Three main materials were utilised in this study – namely, clayey silt, sand and rPET fibres; they are subsequently described. All characterisation and properties tests conducted on the silt and sand were according to the respective following British standards: BS 1377-2:1990 (BSI, 1990a), BS 1377-4:1990 (BSI, 1990b) and BS 1377-7:1990 (BSI, 1990c).

Clayey silt (referred to as silt hereafter) was used as the base material. A fine yellow soil, with a natural moisture content of 16.8%, was chosen from a local quarry to represent the weak base soil that needed improvement to sustain heavier loads. The material was selected based on availability and accessibility.
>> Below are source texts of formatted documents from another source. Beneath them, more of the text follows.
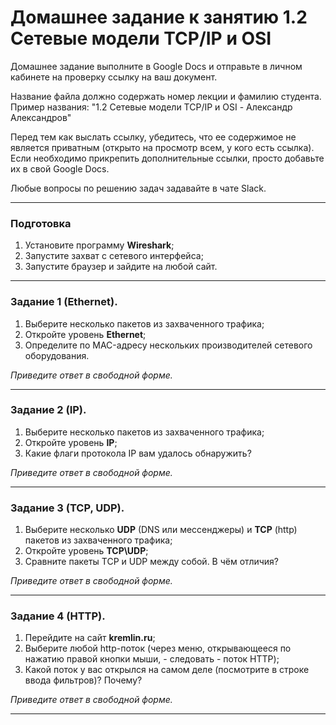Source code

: # Домашнее задание к занятию 1.2 Сетевые модели TCP/IP и OSI

Домашнее задание выполните в Google Docs и отправьте в личном кабинете на проверку ссылку на ваш документ.

Название файла должно содержать номер лекции и фамилию студента. Пример названия: "1.2 Сетевые модели TCP/IP и OSI - Александр Александров"

Перед тем как выслать ссылку, убедитесь, что ее содержимое не является приватным (открыто на просмотр всем, у кого есть ссылка). Если необходимо прикрепить дополнительные ссылки, просто добавьте их в свой Google Docs.

Любые вопросы по решению задач задавайте в чате Slack.

------

### Подготовка

1. Установите программу **Wireshark**;
2. Запустите захват с сетевого интерфейса;
3. Запустите браузер и зайдите на любой сайт.

------

### Задание 1 (Ethernet).

1. Выберите несколько пакетов из захваченного трафика;
2. Откройте уровень **Ethernet**;
3. Определите по MAC-адресу нескольких производителей сетевого оборудования.

*Приведите ответ в свободной форме.*

------

### Задание 2 (IP).

1. Выберите несколько пакетов из захваченного трафика;
2. Откройте уровень **IP**;
3. Какие флаги протокола IP вам удалось обнаружить?

*Приведите ответ в свободной форме.*

------

### Задание 3 (TCP, UDP).

1. Выберите несколько **UDP** (DNS или мессенджеры) и **TCP** (http) пакетов  из захваченного трафика;
2. Откройте уровень **TCP\UDP**;
3. Сравните пакеты TCP и UDP между собой. В чём отличия?

*Приведите ответ в свободной форме.*

------

### Задание 4 (HTTP).

1. Перейдите на сайт **kremlin.ru**;
2. Выберите любой http-поток (через меню, открывающееся по нажатию правой кнопки мыши, - следовать - поток HTTP);
3. Какой поток у вас открылся на самом деле (посмотрите в строке ввода фильтров)? Почему?

*Приведите ответ в свободной форме.*

------

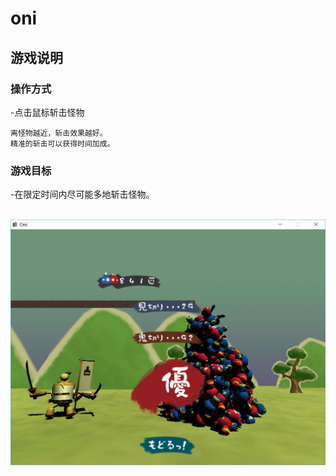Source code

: # oni
## 游戏说明
### 操作方式

-点击鼠标斩击怪物

    离怪物越近，斩击效果越好。
    精准的斩击可以获得时间加成。
    
### 游戏目标
    
-在限定时间内尽可能多地斩击怪物。

    
![最高得分截图](https://github.com/miaoweizheng/oni/blob/master/%E8%BF%90%E8%A1%8C/%E6%9C%80%E9%AB%98%E5%BE%97%E5%88%86.png)
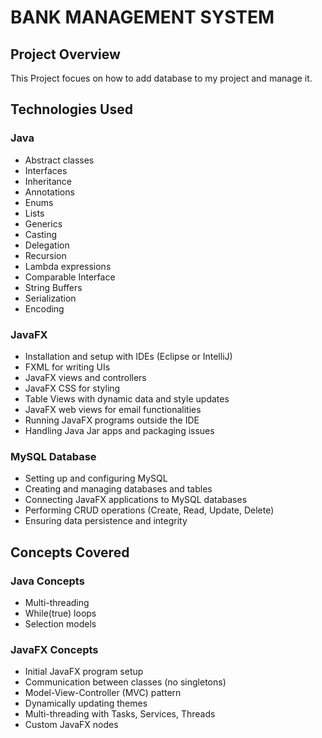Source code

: # BANK MANAGEMENT SYSTEM

## Project Overview
This Project focues on how to add database to my project and manage it.

## Technologies Used

### Java
- Abstract classes
- Interfaces
- Inheritance
- Annotations
- Enums
- Lists
- Generics
- Casting
- Delegation
- Recursion
- Lambda expressions
- Comparable Interface
- String Buffers
- Serialization
- Encoding

### JavaFX
- Installation and setup with IDEs (Eclipse or IntelliJ)
- FXML for writing UIs
- JavaFX views and controllers
- JavaFX CSS for styling
- Table Views with dynamic data and style updates
- JavaFX web views for email functionalities
- Running JavaFX programs outside the IDE
- Handling Java Jar apps and packaging issues

### MySQL Database
- Setting up and configuring MySQL
- Creating and managing databases and tables
- Connecting JavaFX applications to MySQL databases
- Performing CRUD operations (Create, Read, Update, Delete)
- Ensuring data persistence and integrity

## Concepts Covered

### Java Concepts
- Multi-threading
- While(true) loops
- Selection models

### JavaFX Concepts
- Initial JavaFX program setup
- Communication between classes (no singletons)
- Model-View-Controller (MVC) pattern
- Dynamically updating themes
- Multi-threading with Tasks, Services, Threads
- Custom JavaFX nodes
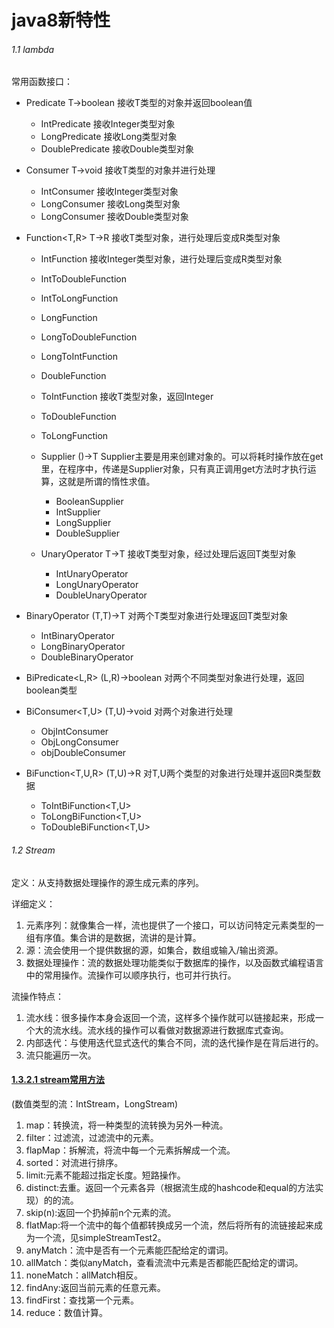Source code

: # java8新特性

###### 1.1 lambda

常用函数接口：

- Predicate T->boolean 接收T类型的对象并返回boolean值

  - IntPredicate 接收Integer类型对象
  - LongPredicate 接收Long类型对象
  - DoublePredicate 接收Double类型对象

- Consumer T->void 接收T类型的对象并进行处理

  - IntConsumer 接收Integer类型对象
  - LongConsumer 接收Long类型对象
  - LongConsumer 接收Double类型对象

- Function<T,R> T->R 接收T类型对象，进行处理后变成R类型对象

  - IntFunction 接收Integer类型对象，进行处理后变成R类型对象
  - IntToDoubleFunction
  - IntToLongFunction
  - LongFunction
  - LongToDoubleFunction
  - LongToIntFunction
  - DoubleFunction
  - ToIntFunction 接收T类型对象，返回Integer
  - ToDoubleFunction
  - ToLongFunction

  - Supplier ()->T Supplier主要是用来创建对象的。可以将耗时操作放在get里，在程序中，传递是Supplier对象，只有真正调用get方法时才执行运算，这就是所谓的惰性求值。
    - BooleanSupplier
    - IntSupplier
    - LongSupplier
    - DoubleSupplier
  - UnaryOperator T->T 接收T类型对象，经过处理后返回T类型对象
    - IntUnaryOperator
    - LongUnaryOperator
    - DoubleUnaryOperator

- BinaryOperator (T,T)->T 对两个T类型对象进行处理返回T类型对象

  - IntBinaryOperator
  - LongBinaryOperator
  - DoubleBinaryOperator

- BiPredicate<L,R> (L,R)->boolean 对两个不同类型对象进行处理，返回boolean类型

- BiConsumer<T,U> (T,U)->void 对两个对象进行处理

  - ObjIntConsumer
  - ObjLongConsumer
  - objDoubleConsumer

- BiFunction<T,U,R> (T,U)->R 对T,U两个类型的对象进行处理并返回R类型数据

  - ToIntBiFunction<T,U>
  - ToLongBiFunction<T,U>
  - ToDoubleBiFunction<T,U>



###### 1.2 Stream

定义：从支持数据处理操作的源生成元素的序列。

详细定义：

1. 元素序列：就像集合一样，流也提供了一个接口，可以访问特定元素类型的一组有序值。集合讲的是数据，流讲的是计算。
2. 源：流会使用一个提供数据的源，如集合，数组或输入/输出资源。
3. 数据处理操作：流的数据处理功能类似于数据库的操作，以及函数式编程语言中的常用操作。流操作可以顺序执行，也可并行执行。

流操作特点：

1. 流水线：很多操作本身会返回一个流，这样多个操作就可以链接起来，形成一个大的流水线。流水线的操作可以看做对数据源进行数据库式查询。
2. 内部迭代：与使用迭代显式迭代的集合不同，流的迭代操作是在背后进行的。
3. 流只能遍历一次。

#### [1.3.2.1 stream常用方法](https://cosmosni.gitee.io/cosmos-tutorial/#/?id=_1321-stream常用方法)

(数值类型的流：IntStream，LongStream)

1. map：转换流，将一种类型的流转换为另外一种流。
2. filter：过滤流，过滤流中的元素。
3. flapMap：拆解流，将流中每一个元素拆解成一个流。
4. sorted：对流进行排序。
5. limit:元素不能超过指定长度。短路操作。
6. distinct:去重。返回一个元素各异（根据流生成的hashcode和equal的方法实现）的的流。
7. skip(n):返回一个扔掉前n个元素的流。
8. flatMap:将一个流中的每个值都转换成另一个流，然后将所有的流链接起来成为一个流，见simpleStreamTest2。
9. anyMatch：流中是否有一个元素能匹配给定的谓词。
10. allMatch：类似anyMatch，查看流流中元素是否都能匹配给定的谓词。
11. noneMatch：allMatch相反。
12. findAny:返回当前元素的任意元素。
13. findFirst：查找第一个元素。
14. reduce：数值计算。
From the results obtained through a wet sieve analysis, a hydrometer test and Atterberg’s limit tests, the material was classified as a low-plasticity silt with an LL and a plasticity index of 37 and 6.4%, respectively. The particle size distribution of the silt is presented in Figure 2. Unconsolidated undrained triaxial tests were carried out to obtain the shear strength properties of the silt at OMC and at LL. The results from these tests showed that the corresponding friction angle and the cohesion were 15.2° and 3.98 kN/m² at OMC, respectively, while at LL, the respective values were 0° and 6.42 kN/m². The other properties of the silt were specific gravity of 2.71, OMC of 17.7% and maximum dry density of 1.7 Mg/m³.

Sand was used as the granular column material. The light grey sand was sourced locally due to the high availability and the rather minimal cost, which was an important factor in the design of this technology. A dry sieve analysis on a sand sample revealed the following: 98.9% of the sand was smaller than 1.18 mm; the respective values for D ₁₀, D ₃₀ and D ₆₀ were 0.24, 0.40 and 0.68 mm. The particle size distribution of the sand is shown in Figure 2.

Brown (1977) established a system whereby the suitability of a backfill material for vibro-replacement columns was confirmed through a rating system, which required a suitability number (S _N); this system was developed based on Brown’s project experience and the settling rate of soil particles. The suitability number, which is calculated using Equation 1, is dependent on the D ₁₀, D ₂₀ and D ₅₀ values.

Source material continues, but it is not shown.